Dataset entries
-=-=-

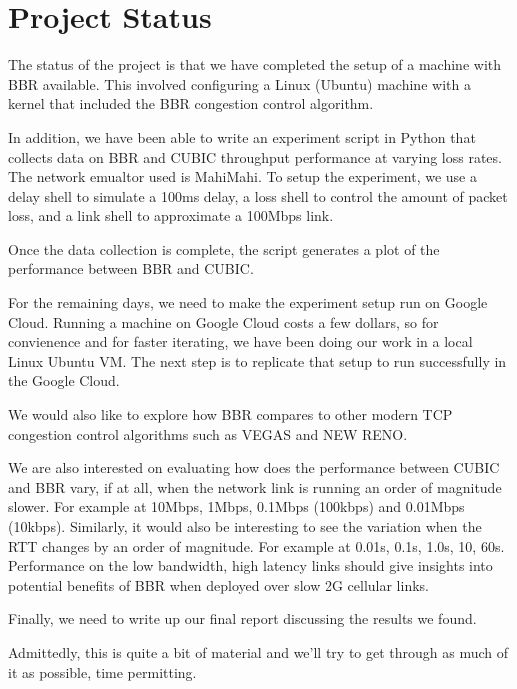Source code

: 
\section{Project Status}

The status of the project is that we have completed the setup of a machine with BBR available. This involved
configuring a Linux (Ubuntu) machine with a kernel that included the BBR congestion control algorithm.

In addition, we have been able to write an experiment script in Python that collects data on BBR and CUBIC
throughput performance at varying loss rates. The network emualtor used is MahiMahi. To setup the experiment,
we use a delay shell to simulate a 100ms delay, a loss shell to control the amount of packet loss, and a link
shell to approximate a 100Mbps link.

Once the data collection is complete, the script generates a plot of the performance between BBR and CUBIC.


For the remaining days, we need to make the experiment setup run on Google Cloud. Running a machine on Google Cloud
costs a few dollars, so for convienence and for faster iterating, we have been doing our work in a local Linux Ubuntu
VM. The next step is to replicate that setup to run successfully in the Google Cloud.

We would also like to explore how BBR compares to other modern TCP congestion control algorithms
such as VEGAS and NEW RENO.

We are also interested on evaluating how does the performance between CUBIC and BBR vary, if at all, when the network
link is running an order of magnitude slower. For example at 10Mbps, 1Mbps, 0.1Mbps (100kbps) and 0.01Mbps (10kbps).
Similarly, it would also be interesting to see the variation when the RTT changes by an order of magnitude. For example
at 0.01s, 0.1s, 1.0s, 10, 60s. Performance on the low bandwidth, high latency links should give insights into
potential benefits of BBR when deployed over slow 2G cellular links.

Finally, we need to write up our final report discussing the results we found.

Admittedly, this is  quite a bit of material and we'll try to get through as much of it as possible, time permitting.

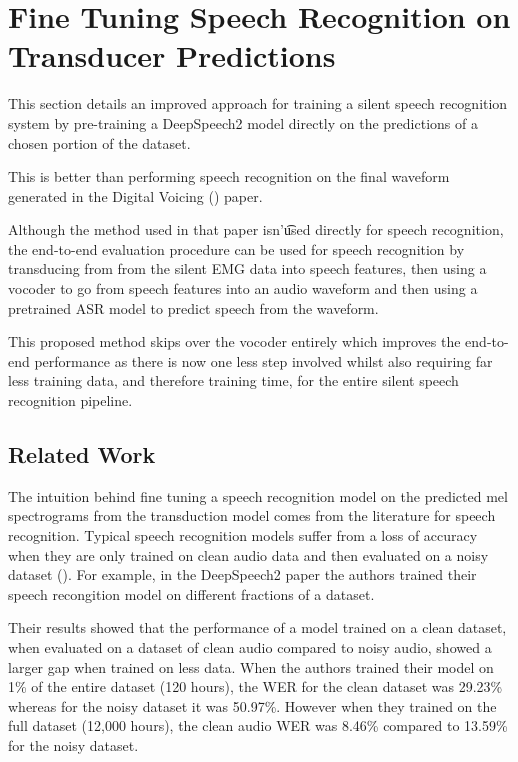 \section{Fine Tuning Speech Recognition on Transducer Predictions}

This section details an improved approach for training a silent speech
recognition system by pre-training a DeepSpeech2 model directly on the
predictions of a chosen portion of the dataset.

This is better than performing
speech recognition on the final waveform generated in the Digital Voicing
(\cite{gaddy2020digital}) paper.

Although the method used in that paper isn'\t
used directly for speech recognition, the end-to-end evaluation procedure
can be used for speech recognition by transducing from from the silent EMG
data into speech features, then using a vocoder to go from speech features
into an audio waveform and then using a pretrained ASR model to predict speech
from the waveform.

This proposed method skips over the vocoder entirely which improves the
end-to-end performance as there is now one less step involved whilst
also requiring far less training data, and therefore training time,
for the entire silent speech recognition pipeline.

\subsection{Related Work}

The intuition behind fine tuning a speech recognition model on the
predicted mel spectrograms from the transduction model comes
from the literature for speech recognition. Typical speech recognition models
suffer from a loss of accuracy when they are only trained on clean audio data
and then evaluated on a noisy dataset (\cite{DS2_original}). For example,
in the DeepSpeech2 paper the authors trained their speech recongition
model on different fractions of a dataset.

Their results showed that the
performance of a model trained on a clean dataset, when evaluated on a dataset
of clean audio compared to noisy audio, showed a larger gap when trained on less
data. When the authors trained their model on 1\% of the entire dataset (120 hours),
the WER for the clean dataset was 29.23\% whereas for the noisy dataset it was 50.97\%.
However when they trained on the full dataset (12,000 hours), the clean audio
WER was 8.46\% compared to 13.59\% for the noisy dataset.

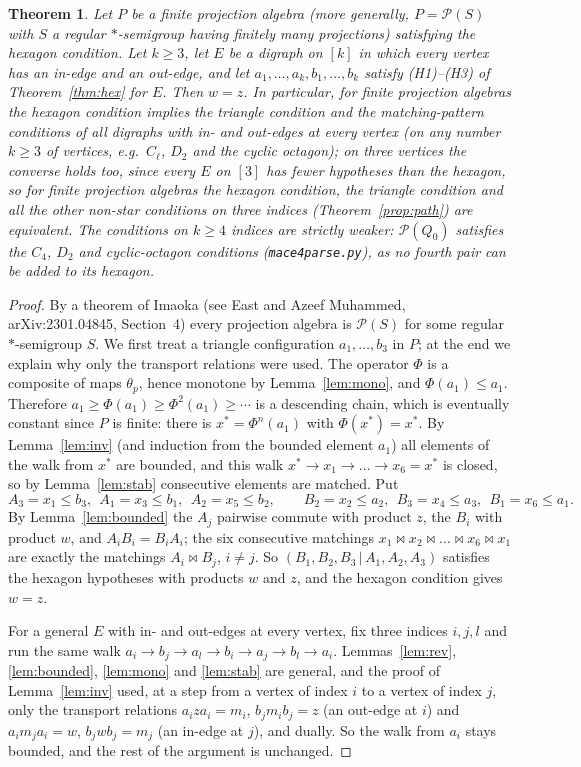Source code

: \documentclass[11pt]{amsart}
\newtheorem{theorem}{Theorem}[section]
\theoremstyle{definition}
\renewcommand{\P}{\mathcal{P}}
\begin{document}
\begin{theorem}\label{thm:equiv}
Let $P$ be a finite projection algebra (more generally, $P=\P(S)$ with $S$ a regular $*$-semigroup having finitely many projections) satisfying the hexagon condition. Let $k\ge3$, let $E$ be a digraph on $[k]$ in which every vertex has an in-edge and an out-edge, and let $a_1,\dots,a_k,b_1,\dots,b_k$ satisfy (H1)--(H3) of Theorem~\ref{thm:hex} for $E$. Then $w=z$. In particular, for finite projection algebras the hexagon condition implies the triangle condition and the matching-pattern conditions of all digraphs with in- and out-edges at every vertex (on any number $k\ge3$ of vertices, e.g.\ $C_\ell$, $D_2$ and the cyclic octagon); on three vertices the converse holds too, since every $E$ on $[3]$ has fewer hypotheses than the hexagon, so for finite projection algebras the hexagon condition, the triangle condition and all the other non-star conditions on three indices (Theorem~\ref{prop:path}) are equivalent. The conditions on $k\ge4$ indices are strictly weaker: $\P(Q_0)$ satisfies the $C_4$, $D_2$ and cyclic-octagon conditions (\texttt{mace4parse.py}), as no fourth pair can be added to its hexagon.
\end{theorem}
\begin{proof}
By a theorem of Imaoka (see East and Azeef Muhammed, arXiv:2301.04845, Section~4) every projection algebra is $\P(S)$ for some regular $*$-semigroup $S$. We first treat a triangle configuration $a_1,\dots,b_3$ in $P$; at the end we explain why only the transport relations were used. The operator $\Phi$ is a composite of maps $\theta_p$, hence monotone by Lemma~\ref{lem:mono}, and $\Phi(a_1)\le a_1$. Therefore $a_1\ge\Phi(a_1)\ge\Phi^2(a_1)\ge\cdots$ is a descending chain, which is eventually constant since $P$ is finite: there is $x^*=\Phi^n(a_1)$ with $\Phi(x^*)=x^*$. By Lemma~\ref{lem:inv} (and induction from the bounded element $a_1$) all elements of the walk from $x^*$ are bounded, and this walk $x^*\to x_1\to\dots\to x_6=x^*$ is closed, so by Lemma~\ref{lem:stab} consecutive elements are matched. Put
\[
A_3=x_1\le b_3,\ \ A_1=x_3\le b_1,\ \ A_2=x_5\le b_2,\qquad B_2=x_2\le a_2,\ \ B_3=x_4\le a_3,\ \ B_1=x_6\le a_1 .
\]
By Lemma~\ref{lem:bounded} the $A_j$ pairwise commute with product $z$, the $B_i$ with product $w$, and $A_iB_i=B_iA_i$; the six consecutive matchings $x_1\bowtie x_2\bowtie\dots\bowtie x_6\bowtie x_1$ are exactly the matchings $A_i\bowtie B_j$, $i\ne j$. So $(B_1,B_2,B_3\,|\,A_1,A_2,A_3)$ satisfies the hexagon hypotheses with products $w$ and $z$, and the hexagon condition gives $w=z$.

For a general $E$ with in- and out-edges at every vertex, fix three indices $i,j,l$ and run the same walk $a_i\to b_j\to a_l\to b_i\to a_j\to b_l\to a_i$. Lemmas~\ref{lem:rev}, \ref{lem:bounded}, \ref{lem:mono} and \ref{lem:stab} are general, and the proof of Lemma~\ref{lem:inv} used, at a step from a vertex of index $i$ to a vertex of index $j$, only the transport relations $a_iza_i=m_i$, $b_jm_ib_j=z$ (an out-edge at $i$) and $a_im_ja_i=w$, $b_jwb_j=m_j$ (an in-edge at $j$), and dually. So the walk from $a_i$ stays bounded, and the rest of the argument is unchanged.
\end{proof}
\end{document}
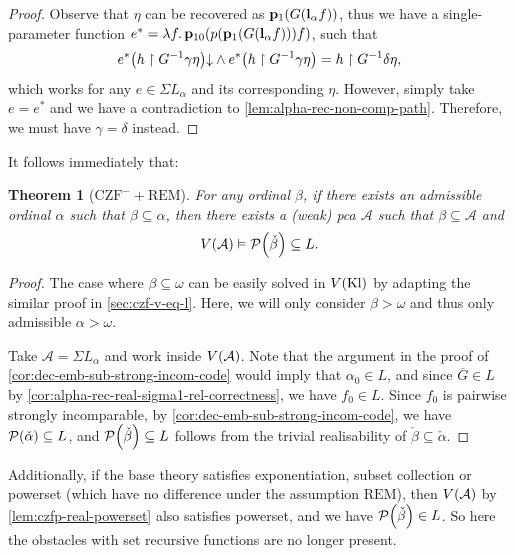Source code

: \documentclass[12pt,openany]{book}
\theoremstyle{plain}
\newtheorem{theorem}{Theorem}[section]
\theoremstyle{definition}
\newcommand\uppar[1]{{\upshape(}#1{\upshape)}}
\newcommand\oplam[1]{\mathop{\lambda #1.}}
\newcommand\Pow{\mathcal{P}}
\newcommand\CZF{\mathrm{CZF}}
\newcommand\REM{\mathrm{REM}}
\newcommand\Kl{\mathrm{Kl}}
\newcommand\bp{\mathbf{p}}
\newcommand\bl{\mathbf{l}}
\begin{document}
\begin{proof}
  Observe that $\eta$ can be recovered as $\bp_1 \mleft(G \mleft(\bl_\alpha f\mright)\mright)$, thus we have a single-parameter function $e^* = \oplam{f} \bp_{10}\mleft(p \mleft(\bp_1 \mleft(G \mleft(\bl_\alpha f\mright)\mright)\mright) f\mright)$, such that
  \[e^* \mleft(h \upharpoonright G^{-1} \gamma \eta\mright) {\downarrow} \land e^* \mleft(h \upharpoonright G^{-1} \gamma \eta\mright) = h \upharpoonright G^{-1} \delta \eta,\]
  which works for any $e \in \Sigma L_\alpha$ and its corresponding $\eta$. However, simply take $e = e^*$ and we have a contradiction to \autoref{lem:alpha-rec-non-comp-path}. Therefore, we must have $\gamma = \delta$ instead.
\end{proof}

It follows immediately that:
\begin{theorem}[$\CZF^- + \REM$]
  \label{thm:alpha-rec-pow-in-l}
  For any ordinal $\beta$, if there exists an admissible ordinal $\alpha$ such that $\beta \subseteq \alpha$, then there exists a \uppar{weak} pca $\mathcal{A}$ such that $\beta \subseteq \mathcal{A}$ and
  \[V\mleft(\mathcal{A}\mright) \vDash \Pow\mleft(\check{\beta}\mright) \subseteq L.\]
\end{theorem}

\begin{proof}
  The case where $\beta \subseteq \omega$ can be easily solved in $V\mleft(\Kl\mright)$ by adapting the similar proof in \autoref{sec:czf-v-eq-l}. Here, we will only consider $\beta > \omega$ and thus only admissible $\alpha > \omega$.

  Take $\mathcal{A} = \Sigma L_\alpha$ and work inside $V\mleft(\mathcal{A}\mright)$. Note that the argument in the proof of \autoref{cor:dec-emb-sub-strong-incom-code} would imply that $\alpha_0 \in L$, and since $\overline{G} \in L$ by \autoref{cor:alpha-rec-real-sigma1-rel-correctness}, we have $f_0 \in L$. Since $f_0$ is pairwise strongly incomparable, by \autoref{cor:dec-emb-sub-strong-incom-code}, we have $\Pow\mleft(\check{\alpha}\mright) \subseteq L$, and $\Pow\mleft(\check{\beta}\mright) \subseteq L$ follows from the trivial realisability of $\check{\beta} \subseteq \check{\alpha}$.
\end{proof}

Additionally, if the base theory satisfies exponentiation, subset collection or powerset (which have no difference under the assumption $\REM$), then $V\mleft(\mathcal{A}\mright)$ by \autoref{lem:czfp-real-powerset} also satisfies powerset, and we have $\Pow\mleft(\check{\beta}\mright) \in L$. So here the obstacles with set recursive functions are no longer present.

\backmatter

\printindex

\bibmain
\end{document}
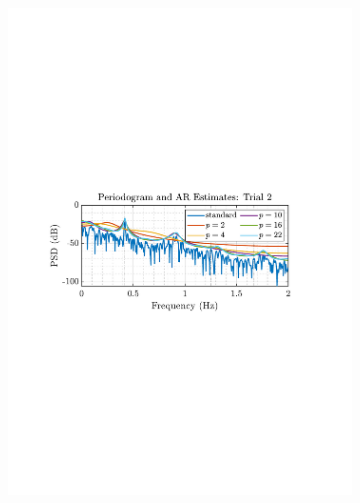 \documentclass[12pt]{article}
\begin{document}
\begin{figure}[H]
\begin{subfigure}{0.49\textwidth}
				\includegraphics[trim={2.2cm 11.2cm 3.15cm  11.2cm}, clip, width=\textwidth]{../MATLAB/figures/q1_5c_fig02.pdf} 
				\caption{}
			\end{subfigure}%
			

\end{figure}
\end{document}
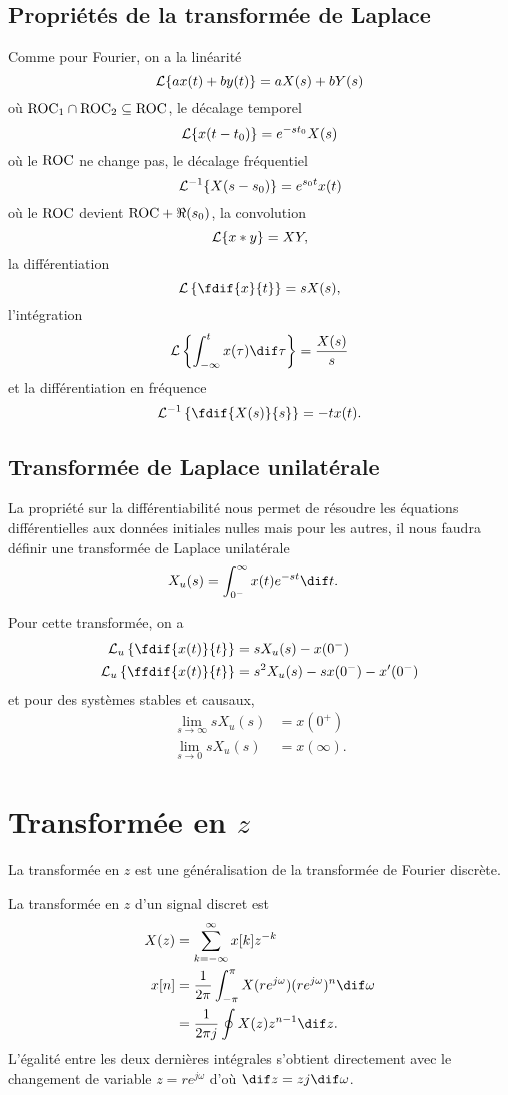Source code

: \subsection{Propriétés de la transformée de Laplace}
Comme pour Fourier, on a la linéarité
\[ \mathcal{L}\{ax(t)+by(t)\} = aX(s) + bY(s) \]
où $\mathrm{ROC}_1 \cap \mathrm{ROC}_2 \subseteq \mathrm{ROC}$,
le décalage temporel
\[ \mathcal{L}\{x(t-t_0)\} = e^{-st_0}X(s) \]
où le $\mathrm{ROC}$ ne change pas,
le décalage fréquentiel
\[ \mathcal{L}^{-1}\{X(s-s_0)\} = e^{s_0t}x(t) \]
où le $\mathrm{ROC}$ devient $\mathrm{ROC} + \Re(s_0)$,
la convolution
\[ \mathcal{L}\{x*y\} = XY, \]
la différentiation
\[ \laplace\left\{\fdif{x}{t}\right\} = sX(s), \]
l'intégration
\[ \laplace\left\{\int_{-\infty}^tx(\tau)\dif\tau\right\} = \frac{X(s)}{s} \]
et la différentiation en fréquence
\[ \laplace^{-1}\left\{\fdif{X(s)}{s}\right\} = -tx(t). \]

\subsection{Transformée de Laplace unilatérale}
\label{sec:laplacu}
La propriété sur la différentiabilité nous permet de résoudre les équations
différentielles aux données initiales nulles mais pour les autres,
il nous faudra définir une transformée de Laplace unilatérale
\begin{align*}
  X_u(s) & = \int_{0^-}^\infty x(t) e^{-st} \dif t.
\end{align*}

Pour cette transformée, on a
\begin{align*}
  \laplacu\left\{\fdif{x(t)}{t}\right\} & =
  sX_u(s) - x(0^-)\\
  \laplacu\left\{\ffdif{x(t)}{t}\right\} & =
  s^2X_u(s) - sx(0^-) - x'(0^-)
\end{align*}
et pour des systèmes stables et causaux,
\begin{align*}
  \lim_{s\to\infty} sX_u(s) & = x(0^+)\\
  \lim_{s\to 0} sX_u(s) & = x(\infty).
\end{align*}

\section{Transformée en $z$}
La transformée en $z$ est une généralisation de la transformée de Fourier
discrète.

La transformée en $z$ d'un signal discret est
\begin{align*}
  X(z) & = \sum_{k=-\infty}^{\infty} x[k]z^{-k}\\
  x[n] & =
  \frac{1}{2\pi}\int_{-\pi}^{\pi} X(re^{j\omega})(re^{j\omega})^n\dif \omega\\
  & = \frac{1}{2\pi j}\oint X(z) z^{n-1} \dif z.
\end{align*}
L'égalité entre les deux dernières intégrales
s'obtient directement avec le changement
de variable $z = re^{j\omega}$ d'où $\dif z = zj\dif \omega$.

-=-=-

- **Work request**
Nothing but the lines from the start of the records through the line holding "shell to approximate a 100Mbps link." should be printed, exactly as written and with the pictures left out.

- **Reply to the task**
Source code

: 
\section{Project Status}

The status of the project is that we have completed the setup of a machine with BBR available. This involved
configuring a Linux (Ubuntu) machine with a kernel that included the BBR congestion control algorithm.

In addition, we have been able to write an experiment script in Python that collects data on BBR and CUBIC
throughput performance at varying loss rates. The network emualtor used is MahiMahi. To setup the experiment,
we use a delay shell to simulate a 100ms delay, a loss shell to control the amount of packet loss, and a link
shell to approximate a 100Mbps link.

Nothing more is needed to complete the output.